▶ [WORK TO COMPLETE] Nothing but the lines from the line with "C250 | 嚕 | 嚮" through the end of the data is to be copied, and each is to be copied exactly.

[Collected data]

--------------------

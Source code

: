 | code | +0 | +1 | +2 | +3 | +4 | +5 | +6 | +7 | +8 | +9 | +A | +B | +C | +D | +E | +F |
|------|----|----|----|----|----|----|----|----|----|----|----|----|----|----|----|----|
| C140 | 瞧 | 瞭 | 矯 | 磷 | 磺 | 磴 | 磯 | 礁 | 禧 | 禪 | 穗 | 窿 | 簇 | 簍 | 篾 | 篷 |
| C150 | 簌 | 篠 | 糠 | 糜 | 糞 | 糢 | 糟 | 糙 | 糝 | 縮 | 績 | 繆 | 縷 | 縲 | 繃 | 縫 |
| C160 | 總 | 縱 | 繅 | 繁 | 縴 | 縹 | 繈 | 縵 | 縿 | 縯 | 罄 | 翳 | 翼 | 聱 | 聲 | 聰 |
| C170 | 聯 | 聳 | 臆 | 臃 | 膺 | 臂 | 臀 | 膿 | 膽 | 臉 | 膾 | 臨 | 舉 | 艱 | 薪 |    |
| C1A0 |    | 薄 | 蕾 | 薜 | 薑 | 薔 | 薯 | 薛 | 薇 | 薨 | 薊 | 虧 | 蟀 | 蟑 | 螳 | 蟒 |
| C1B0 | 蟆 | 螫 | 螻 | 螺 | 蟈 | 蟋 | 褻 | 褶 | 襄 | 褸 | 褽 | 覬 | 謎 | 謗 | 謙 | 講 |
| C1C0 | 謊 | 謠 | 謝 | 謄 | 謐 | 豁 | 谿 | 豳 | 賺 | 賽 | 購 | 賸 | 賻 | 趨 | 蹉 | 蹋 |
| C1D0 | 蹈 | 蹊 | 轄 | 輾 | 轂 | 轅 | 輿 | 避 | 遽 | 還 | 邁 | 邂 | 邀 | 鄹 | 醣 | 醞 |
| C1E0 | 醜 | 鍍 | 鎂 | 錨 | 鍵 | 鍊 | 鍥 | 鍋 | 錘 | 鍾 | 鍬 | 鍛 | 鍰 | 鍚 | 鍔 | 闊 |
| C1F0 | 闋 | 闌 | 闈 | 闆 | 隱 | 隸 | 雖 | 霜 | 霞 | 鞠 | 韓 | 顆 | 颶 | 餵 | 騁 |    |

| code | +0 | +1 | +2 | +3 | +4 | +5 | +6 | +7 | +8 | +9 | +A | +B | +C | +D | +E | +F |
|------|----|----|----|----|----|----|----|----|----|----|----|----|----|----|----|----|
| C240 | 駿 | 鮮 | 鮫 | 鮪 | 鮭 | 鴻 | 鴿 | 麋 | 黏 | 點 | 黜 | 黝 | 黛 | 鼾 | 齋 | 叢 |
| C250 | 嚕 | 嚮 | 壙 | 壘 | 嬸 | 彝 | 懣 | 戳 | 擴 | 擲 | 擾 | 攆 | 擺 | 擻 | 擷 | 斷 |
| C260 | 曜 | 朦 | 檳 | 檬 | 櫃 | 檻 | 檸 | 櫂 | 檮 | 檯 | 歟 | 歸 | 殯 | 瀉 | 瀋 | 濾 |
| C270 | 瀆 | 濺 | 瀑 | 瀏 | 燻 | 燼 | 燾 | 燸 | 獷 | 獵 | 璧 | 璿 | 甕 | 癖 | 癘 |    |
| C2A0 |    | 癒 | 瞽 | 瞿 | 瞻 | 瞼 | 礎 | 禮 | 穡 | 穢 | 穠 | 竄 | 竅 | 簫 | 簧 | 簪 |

--------------------

▶ [YOUR RESPONSE]
| C250 | 嚕 | 嚮 | 壙 | 壘 | 嬸 | 彝 | 懣 | 戳 | 擴 | 擲 | 擾 | 攆 | 擺 | 擻 | 擷 | 斷 |
| C260 | 曜 | 朦 | 檳 | 檬 | 櫃 | 檻 | 檸 | 櫂 | 檮 | 檯 | 歟 | 歸 | 殯 | 瀉 | 瀋 | 濾 |
| C270 | 瀆 | 濺 | 瀑 | 瀏 | 燻 | 燼 | 燾 | 燸 | 獷 | 獵 | 璧 | 璿 | 甕 | 癖 | 癘 |    |
| C2A0 |    | 癒 | 瞽 | 瞿 | 瞻 | 瞼 | 礎 | 禮 | 穡 | 穢 | 穠 | 竄 | 竅 | 簫 | 簧 | 簪 |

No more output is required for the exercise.